Advent Song for December 8: Let It Snow

And Sunday is always for crooners, and there’s none more croony than Dean Martin. Excuse the lateness and brevity of this post; we were first-night-of-the-holidays drinking last night (whisky for the boys and prosecco for the girls, true story, so I’ll have to hand in my sisterhood card in just for this week) with OVERLY HOSPITABLE friends in Glasgow. Isn’t Glasgow the best place? I might like it even more than I like Manchester. That’s not my good news story, though; and the doggy ballgown at a bargainous £40K that I’ve spent quite a lot of this morning thinking about isn’t it either. Instead it’s this news that an initial trial has indicated that a new drug could potentially reverse the effects of Alzheimer’s on the brain. That really would be good news, wouldn’t it?

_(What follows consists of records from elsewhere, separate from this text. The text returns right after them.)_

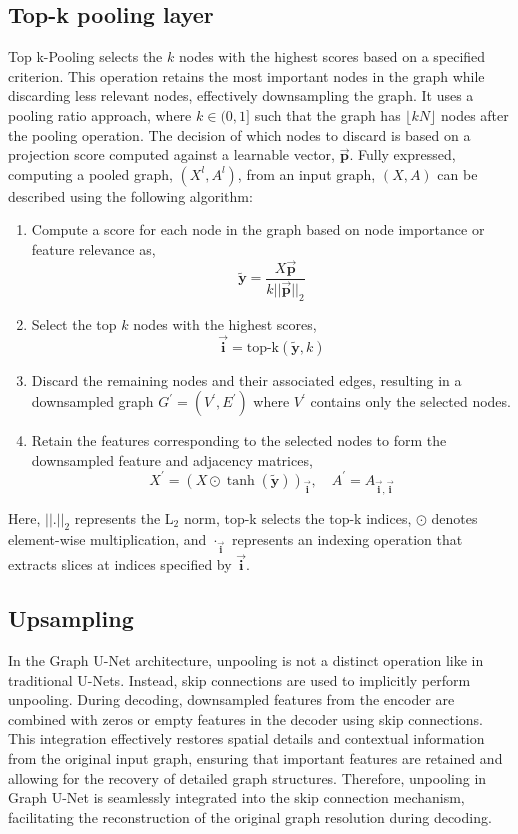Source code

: \subsection{Top-k pooling layer}
Top k-Pooling selects the $k$ nodes with the highest scores based on a specified criterion. This operation retains the most important nodes in the graph while discarding less relevant nodes, effectively downsampling the graph. It uses a pooling ratio approach, where $k \in (0, 1]$ such that the graph has $\lfloor kN \rfloor$ nodes after the pooling operation. The decision of which nodes to discard is based on a projection score computed against a learnable vector, $\mathbf{\overrightarrow{p}}$. Fully expressed, computing a pooled graph, $(X^l, A^l)$, from an input graph, $(X, A)$ can be described using the following algorithm: 
\begin{enumerate}
    \item Compute a score for each node in the graph based on node importance or feature relevance as,
    \[
\mathbf{\tilde{y}} = \frac{X \mathbf{\overrightarrow{p}}}{k||\mathbf{\overrightarrow{p}}||_2} \]
    \item Select the top $k$ nodes with the highest scores, \[ \mathbf{\overrightarrow{i}} = \text{top-k}(\mathbf{\tilde{y}}, k) \]
    \item Discard the remaining nodes and their associated edges, resulting in a downsampled graph $G^{\prime} = (V^{\prime}, E^{\prime})$ where $V^{\prime}$ contains only the selected nodes.
    \item Retain the features corresponding to the selected nodes to form the downsampled feature and adjacency matrices, \[
        X^{\prime} = (X \odot \tanh(\mathbf{\tilde{y}}))_{\mathbf{\overrightarrow{i}}}, \quad A^{\prime} = A_{\mathbf{\overrightarrow{i}},\mathbf{\overrightarrow{i}}}
       \]
\end{enumerate}
Here, $||.||_2$ represents the L$_2$ norm, top-k selects the top-k indices, $\odot$ denotes element-wise multiplication, and $\cdot_{\mathbf{\overrightarrow{i}}}$ represents an indexing operation that extracts slices at indices specified by $\mathbf{\overrightarrow{i}}$. 
\subsection{Upsampling}
In the Graph U-Net architecture, unpooling is not a distinct operation like in traditional U-Nets. Instead, skip connections are used to implicitly perform unpooling. During decoding, downsampled features from the encoder are combined with zeros or empty features in the decoder using skip connections. This integration effectively restores spatial details and contextual information from the original input graph, ensuring that important features are retained and allowing for the recovery of detailed graph structures. Therefore, unpooling in Graph U-Net is seamlessly integrated into the skip connection mechanism, facilitating the reconstruction of the original graph resolution during decoding.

Advent song for December 7: Mary’s Boy Child

As you will know if you have been following my advent calendar since it started ELEVEN YEARS ago, I like to reserve Saturday for party songs, and there are none more party than Boney M’s 1978 disco classic. Did you further know (I did, but had forgotten until today) that Bobby Farrell didn’t sing any of this, but danced and mimed along to Frank Farian singing? Apparently you could get away with that in 1978, though not for long, as Black Box and Milli Vanilli were subsequently to demonstrate.

I have a third fact for you, which is that Bobby Farrell died on 30 December 2010 in St Petersburg, the same city where Ra-Ra-Rasputin died on the same date a mere ninety-four years earlier? I know, SPOOKY.

Talking of Boy Children, today’s good news story was pointed out to me yesterday evening by my auntie Jane as we waited to cross the road at Cambridge Circus, and we all collectively ahhhh-ed in the street, so I thought I’d share it with you too, in case you missed it.

Advent song for December 6: Little Saint Nick

You may think this is late in the day, but I haven’t even opened day five on my actual advent calendar yet, so I’m doing pretty well to get it up (just) before dusk (if you’re in London or the south of England).

I sometimes think the Beach Boys are my favourite band of all. They just make a sound like nobody else, don’t they? And this video is a dream – a film of a live performance, synced perfectly with the actual album audio, because nobody actually wants to listen to a live performance. Do watch out for the dancers  suddenly appearing at about 1:30.

In even better news, did you know that a boom in battery storage is giving the UK a fighting chance of meeting the net zero emissions target? Well, you do now.

Advent song for December 5: Gaudete

Today I’m starting with the good news, because it’s the most important bit: last night I went on an outing with my “Acting For Beginners” class to see Little Miss Burden at the Bunker Theatre on Southwark Street, which we mainly chose because it’s conveniently located, the tickets were affordable and they could seat us all. But I’m so glad we picked it because it’s one of the most thrilling, hilarious, heartbreaking and beautiful pieces of theatre I can remember seeing: gorgeously written, produced and performed and just an all-round treat. It runs until December 21 and if you are in London between now and then YOU HAVE TO GO.

Rejoice, rejoice, as Steeleye Span would say. I went to see them about five years ago and they are still dazzling, but although there are live performances of their a capella Christmas classic available on YouTube, nothing quite matches the icy perfection of the original 1972 recording.